There is a better future for the region, Brad Mitzelfelt said, and businesses and government agencies here need to be ready for it.

“There is no bigger cheerleader for the High Desert than me,” the San Bernardino County 1st District Supervisor said at his State of the County address in front of hundreds of guests at the Victorville Chamber of Commerce Morning Insight breakfast at the Victorville Conference Center on Wednesday.

Then Mitzelfelt reeled off a laundry list of economic woes that have so acutely affected both business and government since the Great Recession began in late 2007.

The supervisor noted that the county’s unemployment rate has hovered near record highs of about 15 percent, edging over 20 percent in some parts of the Victor Valley.

Property tax revenue for the county dropped 10 percent since the 2007-08 fiscal year, with sales taxes falling 20 percent during the same period.

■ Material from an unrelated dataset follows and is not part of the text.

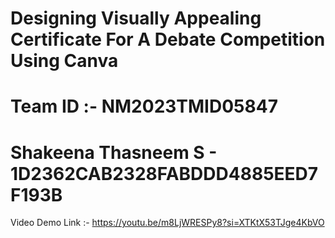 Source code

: # Designing Visually Appealing Certificate For A Debate Competition Using Canva
# Team ID :- NM2023TMID05847
# Shakeena Thasneem S - 1D2362CAB2328FABDDD4885EED7F193B
Video Demo Link :- https://youtu.be/m8LjWRESPy8?si=XTKtX53TJge4KbVO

The drop in revenue finally hit the county with job losses this fiscal year, Mitzelfelt said, with more than 500 positions cut and 85 actual employees laid off.

“We’ve had to do more with less and that’s been a challenge,” Mitzelfelt said. “Just like any business or family in this economy you have to do with less.”

Despite the dark data, not all was doom and gloom.

Mitzelfelt hailed the county’s Workforce Investment Board, which he said has assisted more than 1,000 businesses in the region and trained hundreds of displaced workers for new careers. He touched on infrastructure improvements like the Yucca Loma Bridge project that will connect Apple Valley to Victorville and the new Jerry Lewis High Desert Government Center in Hesperia.